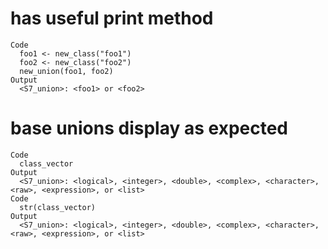 # has useful print method

    Code
      foo1 <- new_class("foo1")
      foo2 <- new_class("foo2")
      new_union(foo1, foo2)
    Output
      <S7_union>: <foo1> or <foo2>

# base unions display as expected

    Code
      class_vector
    Output
      <S7_union>: <logical>, <integer>, <double>, <complex>, <character>, <raw>, <expression>, or <list>
    Code
      str(class_vector)
    Output
      <S7_union>: <logical>, <integer>, <double>, <complex>, <character>, <raw>, <expression>, or <list>


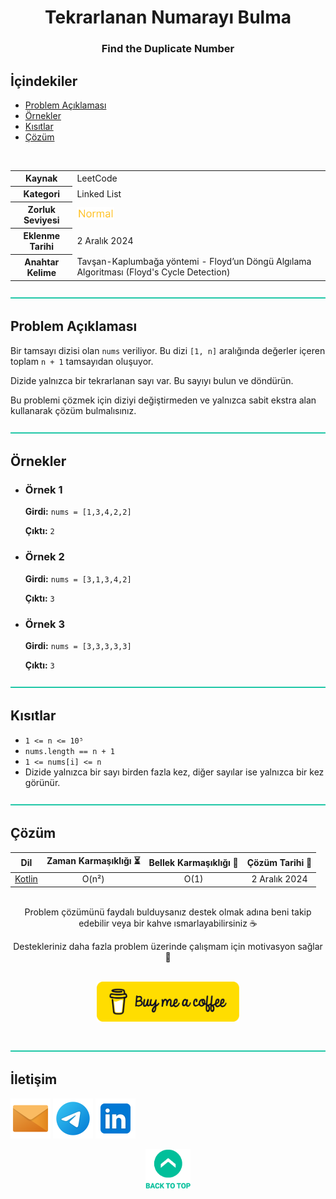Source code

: <h1 align="center">
Tekrarlanan Numarayı Bulma<a name="problem-top"></a>
</h1>

<h3 align="center">Find the Duplicate Number</h3>

## İçindekiler

- [Problem Açıklaması](#problem-açıklaması)
- [Örnekler](#örnekler)
- [Kısıtlar](#kısıtlar)
- [Çözüm](#çözüm)

<br>

<table>
  <tr>
    <th>Kaynak</th>
    <td>LeetCode</td>
  </tr>
  <tr>
    <th>Kategori</th>
    <td>Linked List</td>
  </tr>
  <tr>
    <th>Zorluk Seviyesi</th>
    <td><img src="../0 Content Resources/Zorluk Seviyeleri/Normal.png" alt="Normal" height="20"/></td>
  </tr>
  <tr>
    <th>Eklenme Tarihi</th>
    <td>2 Aralık 2024</td>
  </tr>
    <tr>
    <th>Anahtar Kelime</th>
    <td>Tavşan-Kaplumbağa yöntemi - Floyd’un Döngü Algılama Algoritması (Floyd's Cycle Detection)</td>
  </tr>
</table>


![—————————————————————————————————————————————————](../../Readme%20Resources/Line.png)

## Problem Açıklaması 

Bir tamsayı dizisi olan `nums` veriliyor. Bu dizi `[1, n]` aralığında değerler
içeren toplam `n + 1` tamsayıdan oluşuyor.

Dizide yalnızca bir tekrarlanan sayı var. Bu sayıyı bulun ve döndürün.

Bu problemi çözmek için diziyi değiştirmeden ve yalnızca
sabit ekstra alan kullanarak çözüm bulmalısınız.

![—————————————————————————————————————————————————](../../Readme%20Resources/Line.png)

## Örnekler

- ### Örnek 1

  **Girdi:** `nums = [1,3,4,2,2]`

  **Çıktı:** `2`

- ### Örnek 2

  **Girdi:** `nums = [3,1,3,4,2]`

  **Çıktı:** `3`

- ### Örnek 3

  **Girdi:** `nums = [3,3,3,3,3]`

  **Çıktı:** `3`


![—————————————————————————————————————————————————](../../Readme%20Resources/Line.png)

## Kısıtlar

- `1 <= n <= 10⁵`
- `nums.length == n + 1`
- `1 <= nums[i] <= n`
- Dizide yalnızca bir sayı birden fazla kez, diğer sayılar ise yalnızca bir kez görünür.


![—————————————————————————————————————————————————](../../Readme%20Resources/Line.png)

## Çözüm

<table>
  <thead>
    <tr>
      <th>Dil</th>
      <th>Zaman Karmaşıklığı ⏳</th>
      <th>Bellek Karmaşıklığı 🧠</th>
      <th>Çözüm Tarihi 📅</th>
    </tr>
  </thead>
  <tbody>
    <tr>
      <td><a href="./Kotlin.kt">Kotlin</a></td>
      <td align="center">O(n²)</td>
      <td align="center">O(1)</td>
      <td align="center">2 Aralık 2024</td>
    </tr>
  </tbody>
</table>

<br>

<div align="center">
Problem çözümünü faydalı bulduysanız destek olmak adına beni takip edebilir veya bir kahve ısmarlayabilirsiniz ☕

Destekleriniz daha fazla problem üzerinde çalışmam için motivasyon sağlar 🚀
</div>

<br>

<div align="center">
  <a href="https://buymeacoffee.com/mustafatoktas"><img src="../../Readme Resources/Contact/Buy Me a Coffee.png" alt="Buy Me a Coffee" height="64"/></a>
</div>

<br>


![—————————————————————————————————————————————————](../../Readme%20Resources/Line.png)

## İletişim

<a href="mailto:info@mustafatoktas.com"             ><img src="../../Readme Resources/Contact/Mail.png"     alt="Mail"     width="64"/></a>
<a href="https://t.me/mustafatoktas00"              ><img src="../../Readme Resources/Contact/Telegram.png" alt="Telegram" width="64"/></a>
<a href="https://www.linkedin.com/in/mustafatoktas/"><img src="../../Readme Resources/Contact/LinkedIn.png" alt="LinkedIn" width="64"/></a>

<div align="center">
  <a href="#problem-top"><img src="../../Readme Resources/Back to Top.png" alt="Back to Top" height="64"/></a>
</div>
++++++++++++++++++++
• What is expected: Whenever "Girdi" shows up in a line of the listing, copy that whole line.

• Worked solution:
  **Girdi:** `nums = [1,3,4,2,2]`
  **Girdi:** `nums = [3,1,3,4,2]`
  **Girdi:** `nums = [3,3,3,3,3]`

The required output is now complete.